(Saved data entries)
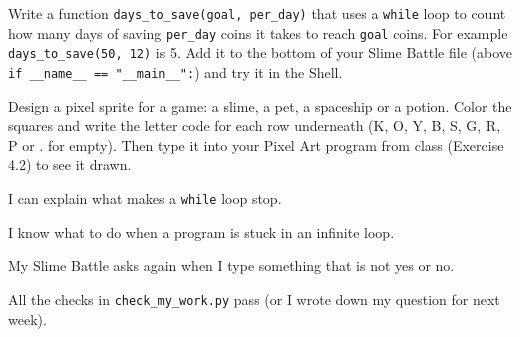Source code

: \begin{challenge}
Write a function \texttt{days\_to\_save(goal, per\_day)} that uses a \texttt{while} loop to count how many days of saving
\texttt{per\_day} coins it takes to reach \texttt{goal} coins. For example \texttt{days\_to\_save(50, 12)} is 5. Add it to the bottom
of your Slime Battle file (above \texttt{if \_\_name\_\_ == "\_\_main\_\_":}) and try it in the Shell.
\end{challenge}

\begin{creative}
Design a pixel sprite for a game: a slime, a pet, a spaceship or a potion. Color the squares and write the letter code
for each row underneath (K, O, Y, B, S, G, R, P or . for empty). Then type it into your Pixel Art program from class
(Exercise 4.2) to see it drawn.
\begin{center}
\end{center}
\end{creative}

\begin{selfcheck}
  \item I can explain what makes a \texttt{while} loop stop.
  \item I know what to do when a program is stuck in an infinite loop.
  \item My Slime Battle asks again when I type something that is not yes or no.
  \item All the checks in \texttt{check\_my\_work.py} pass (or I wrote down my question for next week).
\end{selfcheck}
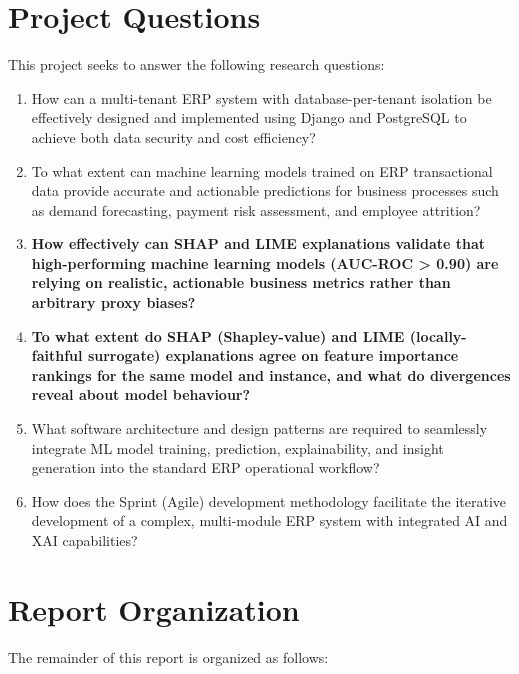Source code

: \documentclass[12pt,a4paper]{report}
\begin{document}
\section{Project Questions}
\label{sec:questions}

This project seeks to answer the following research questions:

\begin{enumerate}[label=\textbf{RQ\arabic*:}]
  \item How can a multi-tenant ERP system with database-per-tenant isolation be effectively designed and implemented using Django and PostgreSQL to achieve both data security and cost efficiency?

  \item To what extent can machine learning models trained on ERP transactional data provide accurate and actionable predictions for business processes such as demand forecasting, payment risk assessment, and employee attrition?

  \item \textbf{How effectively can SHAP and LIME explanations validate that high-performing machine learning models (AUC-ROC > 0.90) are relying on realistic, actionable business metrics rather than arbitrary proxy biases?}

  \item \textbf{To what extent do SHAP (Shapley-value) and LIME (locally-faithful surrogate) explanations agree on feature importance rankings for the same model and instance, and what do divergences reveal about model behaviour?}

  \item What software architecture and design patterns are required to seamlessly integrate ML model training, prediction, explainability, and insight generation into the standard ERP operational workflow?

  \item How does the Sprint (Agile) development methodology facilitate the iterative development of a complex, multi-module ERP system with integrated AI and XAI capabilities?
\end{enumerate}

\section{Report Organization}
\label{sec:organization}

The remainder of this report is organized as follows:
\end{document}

* Exercise *
Give the records back exactly. Leave the pictures out.

* The completed task *
Source code

: \begin{challenge}
Write a function \texttt{days\_to\_save(goal, per\_day)} that uses a \texttt{while} loop to count how many days of saving
\texttt{per\_day} coins it takes to reach \texttt{goal} coins. For example \texttt{days\_to\_save(50, 12)} is 5. Add it to the bottom
of your Slime Battle file (above \texttt{if \_\_name\_\_ == "\_\_main\_\_":}) and try it in the Shell.
\end{challenge}

\begin{creative}
Design a pixel sprite for a game: a slime, a pet, a spaceship or a potion. Color the squares and write the letter code
for each row underneath (K, O, Y, B, S, G, R, P or . for empty). Then type it into your Pixel Art program from class
(Exercise 4.2) to see it drawn.
\begin{center}
\end{center}
\end{creative}

\begin{selfcheck}
  \item I can explain what makes a \texttt{while} loop stop.
  \item I know what to do when a program is stuck in an infinite loop.
  \item My Slime Battle asks again when I type something that is not yes or no.
  \item All the checks in \texttt{check\_my\_work.py} pass (or I wrote down my question for next week).
\end{selfcheck}
Source code

: \documentclass[12pt,a4paper]{report}
\begin{document}
\section{Project Questions}
\label{sec:questions}

This project seeks to answer the following research questions:

\begin{enumerate}[label=\textbf{RQ\arabic*:}]
  \item How can a multi-tenant ERP system with database-per-tenant isolation be effectively designed and implemented using Django and PostgreSQL to achieve both data security and cost efficiency?

  \item To what extent can machine learning models trained on ERP transactional data provide accurate and actionable predictions for business processes such as demand forecasting, payment risk assessment, and employee attrition?

  \item \textbf{How effectively can SHAP and LIME explanations validate that high-performing machine learning models (AUC-ROC > 0.90) are relying on realistic, actionable business metrics rather than arbitrary proxy biases?}

  \item \textbf{To what extent do SHAP (Shapley-value) and LIME (locally-faithful surrogate) explanations agree on feature importance rankings for the same model and instance, and what do divergences reveal about model behaviour?}

  \item What software architecture and design patterns are required to seamlessly integrate ML model training, prediction, explainability, and insight generation into the standard ERP operational workflow?

  \item How does the Sprint (Agile) development methodology facilitate the iterative development of a complex, multi-module ERP system with integrated AI and XAI capabilities?
\end{enumerate}

\section{Report Organization}
\label{sec:organization}

The remainder of this report is organized as follows:
\end{document}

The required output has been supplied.